### [PROBLEM TO SOLVE]
Verbatim output of the lines below is required, with the images omitted.

(Extracted records)
BEGIN
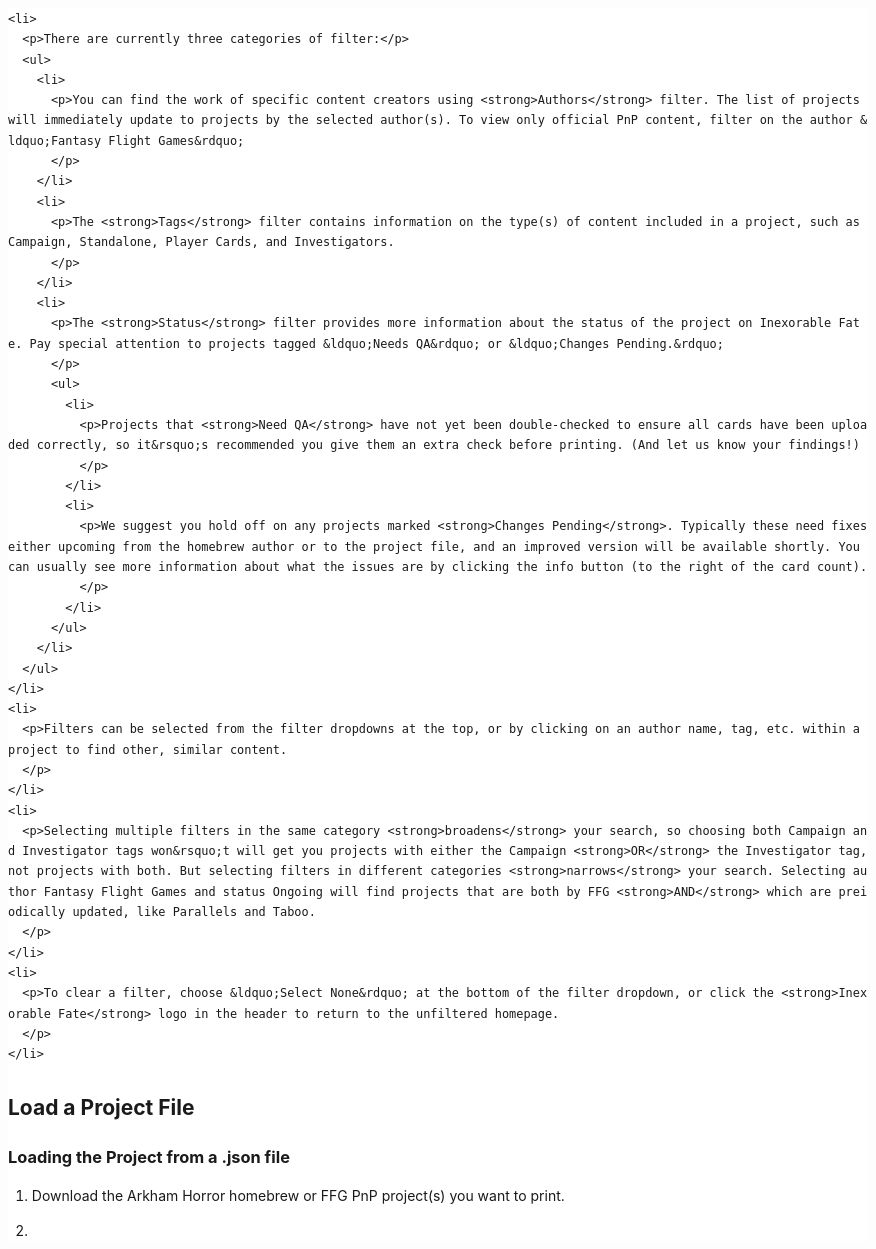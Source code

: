     <li>
      <p>There are currently three categories of filter:</p>
      <ul>
        <li>
          <p>You can find the work of specific content creators using <strong>Authors</strong> filter. The list of projects will immediately update to projects by the selected author(s). To view only official PnP content, filter on the author &ldquo;Fantasy Flight Games&rdquo;
          </p>
        </li>
        <li>
          <p>The <strong>Tags</strong> filter contains information on the type(s) of content included in a project, such as Campaign, Standalone, Player Cards, and Investigators.
          </p>
        </li>
        <li>
          <p>The <strong>Status</strong> filter provides more information about the status of the project on Inexorable Fate. Pay special attention to projects tagged &ldquo;Needs QA&rdquo; or &ldquo;Changes Pending.&rdquo;
          </p>
          <ul>
            <li>
              <p>Projects that <strong>Need QA</strong> have not yet been double-checked to ensure all cards have been uploaded correctly, so it&rsquo;s recommended you give them an extra check before printing. (And let us know your findings!)
              </p>
            </li>
            <li>
              <p>We suggest you hold off on any projects marked <strong>Changes Pending</strong>. Typically these need fixes either upcoming from the homebrew author or to the project file, and an improved version will be available shortly. You can usually see more information about what the issues are by clicking the info button (to the right of the card count).
              </p>
            </li>
          </ul>
        </li>
      </ul>
    </li>
    <li>
      <p>Filters can be selected from the filter dropdowns at the top, or by clicking on an author name, tag, etc. within a project to find other, similar content.
      </p>
    </li>
    <li>
      <p>Selecting multiple filters in the same category <strong>broadens</strong> your search, so choosing both Campaign and Investigator tags won&rsquo;t will get you projects with either the Campaign <strong>OR</strong> the Investigator tag, not projects with both. But selecting filters in different categories <strong>narrows</strong> your search. Selecting author Fantasy Flight Games and status Ongoing will find projects that are both by FFG <strong>AND</strong> which are preiodically updated, like Parallels and Taboo.
      </p>
    </li>
    <li>
      <p>To clear a filter, choose &ldquo;Select None&rdquo; at the bottom of the filter dropdown, or click the <strong>Inexorable Fate</strong> logo in the header to return to the unfiltered homepage.
      </p>
    </li>
  </section>
  <section id="project-tab">
    <h2 class="display-4">Load a Project File</h2>
    <h3 id="loading-project">Loading the Project from a .json file</h3>
    <ol>
      <li>
        <p>Download the Arkham Horror homebrew or FFG PnP project(s) you want to print.</p>
      <li>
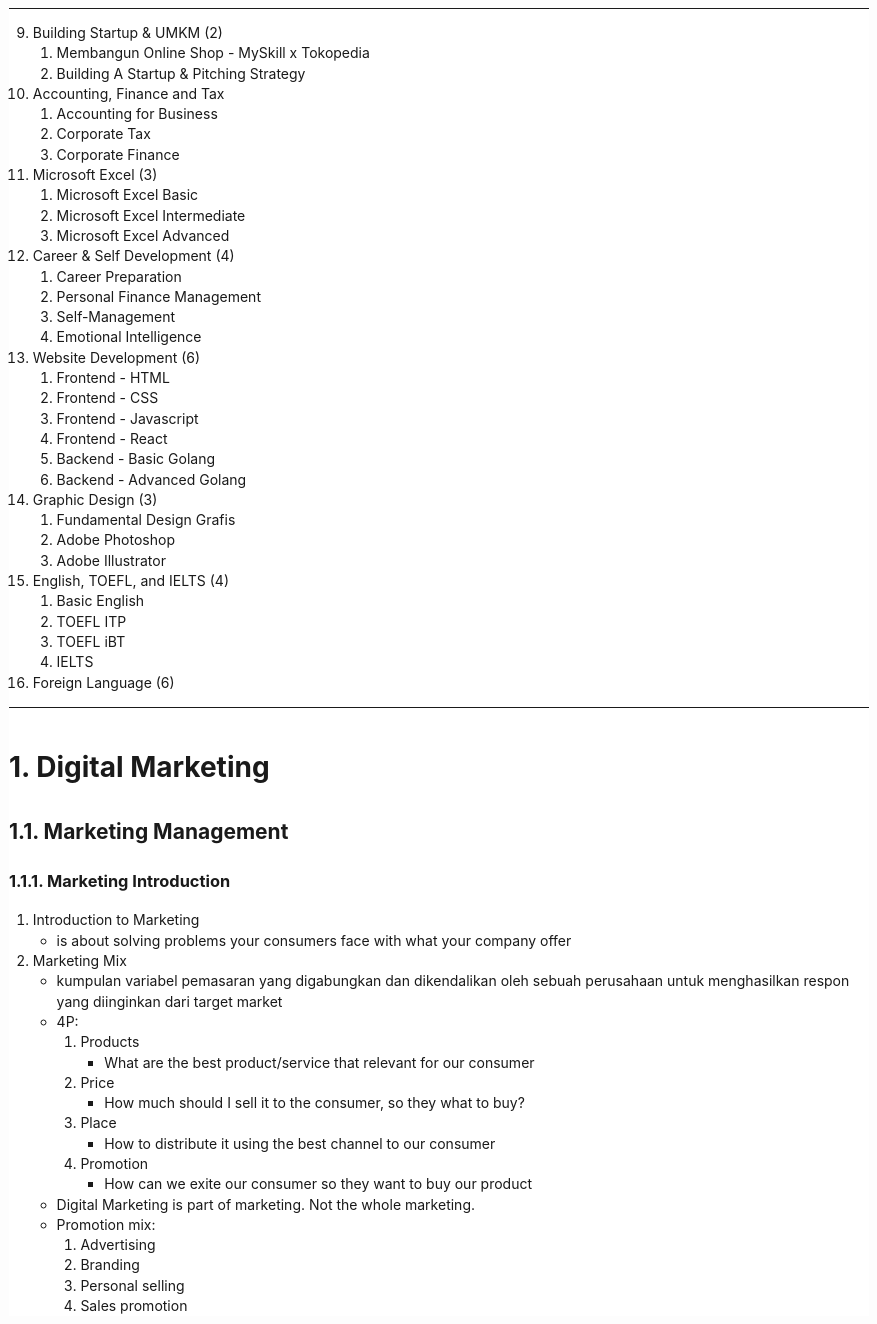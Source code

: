 
---
9. Building Startup & UMKM (2)
	1. Membangun Online Shop - MySkill x Tokopedia
	2. Building A Startup & Pitching Strategy
10. Accounting, Finance and Tax
	1. Accounting for Business
	2. Corporate Tax
	3. Corporate Finance
11. Microsoft Excel (3)
	1. Microsoft Excel Basic
	2. Microsoft Excel Intermediate
	3. Microsoft Excel Advanced
12. Career & Self Development (4)
	1. Career Preparation
	2. Personal Finance Management
	3. Self-Management
	4. Emotional Intelligence
13. Website Development (6)
	1. Frontend - HTML
	2. Frontend - CSS
	3. Frontend - Javascript
	4. Frontend - React
	5. Backend - Basic Golang
	6. Backend - Advanced Golang
14. Graphic Design (3)
	1. Fundamental Design Grafis
	2. Adobe Photoshop
	3. Adobe Illustrator
15. English, TOEFL, and IELTS (4)
	1. Basic English
	2. TOEFL ITP
	3. TOEFL iBT
	4. IELTS
16. Foreign Language (6)


---
# 1. Digital Marketing

## 1.1. Marketing Management
### 1.1.1. Marketing Introduction
1. Introduction to Marketing
	- is about solving problems your consumers face with what your company offer
2. Marketing Mix
	-  kumpulan variabel pemasaran yang digabungkan dan dikendalikan oleh sebuah perusahaan untuk menghasilkan respon yang diinginkan dari target market
	- 4P:
		1. Products
			- What are the best product/service that relevant for our consumer
		2. Price
			- How much should I sell it to the consumer, so they what to buy?
		3. Place
			- How to distribute it using the best channel to our consumer			
		4. Promotion
			- How can we exite our consumer so they want to buy our product
	- Digital Marketing is part of marketing. Not the whole marketing.
	- Promotion mix:
		1. Advertising
		2. Branding
		3. Personal selling
		4. Sales promotion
END
### [WRITTEN ANSWER]
Source code

:     <li>
      <p>There are currently three categories of filter:</p>
      <ul>
        <li>
          <p>You can find the work of specific content creators using <strong>Authors</strong> filter. The list of projects will immediately update to projects by the selected author(s). To view only official PnP content, filter on the author &ldquo;Fantasy Flight Games&rdquo;
          </p>
        </li>
        <li>
          <p>The <strong>Tags</strong> filter contains information on the type(s) of content included in a project, such as Campaign, Standalone, Player Cards, and Investigators.
          </p>
        </li>
        <li>
          <p>The <strong>Status</strong> filter provides more information about the status of the project on Inexorable Fate. Pay special attention to projects tagged &ldquo;Needs QA&rdquo; or &ldquo;Changes Pending.&rdquo;
          </p>
          <ul>
            <li>
              <p>Projects that <strong>Need QA</strong> have not yet been double-checked to ensure all cards have been uploaded correctly, so it&rsquo;s recommended you give them an extra check before printing. (And let us know your findings!)
              </p>
            </li>
            <li>
              <p>We suggest you hold off on any projects marked <strong>Changes Pending</strong>. Typically these need fixes either upcoming from the homebrew author or to the project file, and an improved version will be available shortly. You can usually see more information about what the issues are by clicking the info button (to the right of the card count).
              </p>
            </li>
          </ul>
        </li>
      </ul>
    </li>
    <li>
      <p>Filters can be selected from the filter dropdowns at the top, or by clicking on an author name, tag, etc. within a project to find other, similar content.
      </p>
    </li>
    <li>
      <p>Selecting multiple filters in the same category <strong>broadens</strong> your search, so choosing both Campaign and Investigator tags won&rsquo;t will get you projects with either the Campaign <strong>OR</strong> the Investigator tag, not projects with both. But selecting filters in different categories <strong>narrows</strong> your search. Selecting author Fantasy Flight Games and status Ongoing will find projects that are both by FFG <strong>AND</strong> which are preiodically updated, like Parallels and Taboo.
      </p>
    </li>
    <li>
      <p>To clear a filter, choose &ldquo;Select None&rdquo; at the bottom of the filter dropdown, or click the <strong>Inexorable Fate</strong> logo in the header to return to the unfiltered homepage.
      </p>
    </li>
  </section>
  <section id="project-tab">
    <h2 class="display-4">Load a Project File</h2>
    <h3 id="loading-project">Loading the Project from a .json file</h3>
    <ol>
      <li>
        <p>Download the Arkham Horror homebrew or FFG PnP project(s) you want to print.</p>
      <li>
Source code

: 
---
9. Building Startup & UMKM (2)
	1. Membangun Online Shop - MySkill x Tokopedia
	2. Building A Startup & Pitching Strategy
10. Accounting, Finance and Tax
	1. Accounting for Business
	2. Corporate Tax
	3. Corporate Finance
11. Microsoft Excel (3)
	1. Microsoft Excel Basic
	2. Microsoft Excel Intermediate
	3. Microsoft Excel Advanced
12. Career & Self Development (4)
	1. Career Preparation
	2. Personal Finance Management
	3. Self-Management
	4. Emotional Intelligence
13. Website Development (6)
	1. Frontend - HTML
	2. Frontend - CSS
	3. Frontend - Javascript
	4. Frontend - React
	5. Backend - Basic Golang
	6. Backend - Advanced Golang
14. Graphic Design (3)
	1. Fundamental Design Grafis
	2. Adobe Photoshop
	3. Adobe Illustrator
15. English, TOEFL, and IELTS (4)
	1. Basic English
	2. TOEFL ITP
	3. TOEFL iBT
	4. IELTS
16. Foreign Language (6)


---
# 1. Digital Marketing

## 1.1. Marketing Management
### 1.1.1. Marketing Introduction
1. Introduction to Marketing
	- is about solving problems your consumers face with what your company offer
2. Marketing Mix
	-  kumpulan variabel pemasaran yang digabungkan dan dikendalikan oleh sebuah perusahaan untuk menghasilkan respon yang diinginkan dari target market
	- 4P:
		1. Products
			- What are the best product/service that relevant for our consumer
		2. Price
			- How much should I sell it to the consumer, so they what to buy?
		3. Place
			- How to distribute it using the best channel to our consumer			
		4. Promotion
			- How can we exite our consumer so they want to buy our product
	- Digital Marketing is part of marketing. Not the whole marketing.
	- Promotion mix:
		1. Advertising
		2. Branding
		3. Personal selling
		4. Sales promotion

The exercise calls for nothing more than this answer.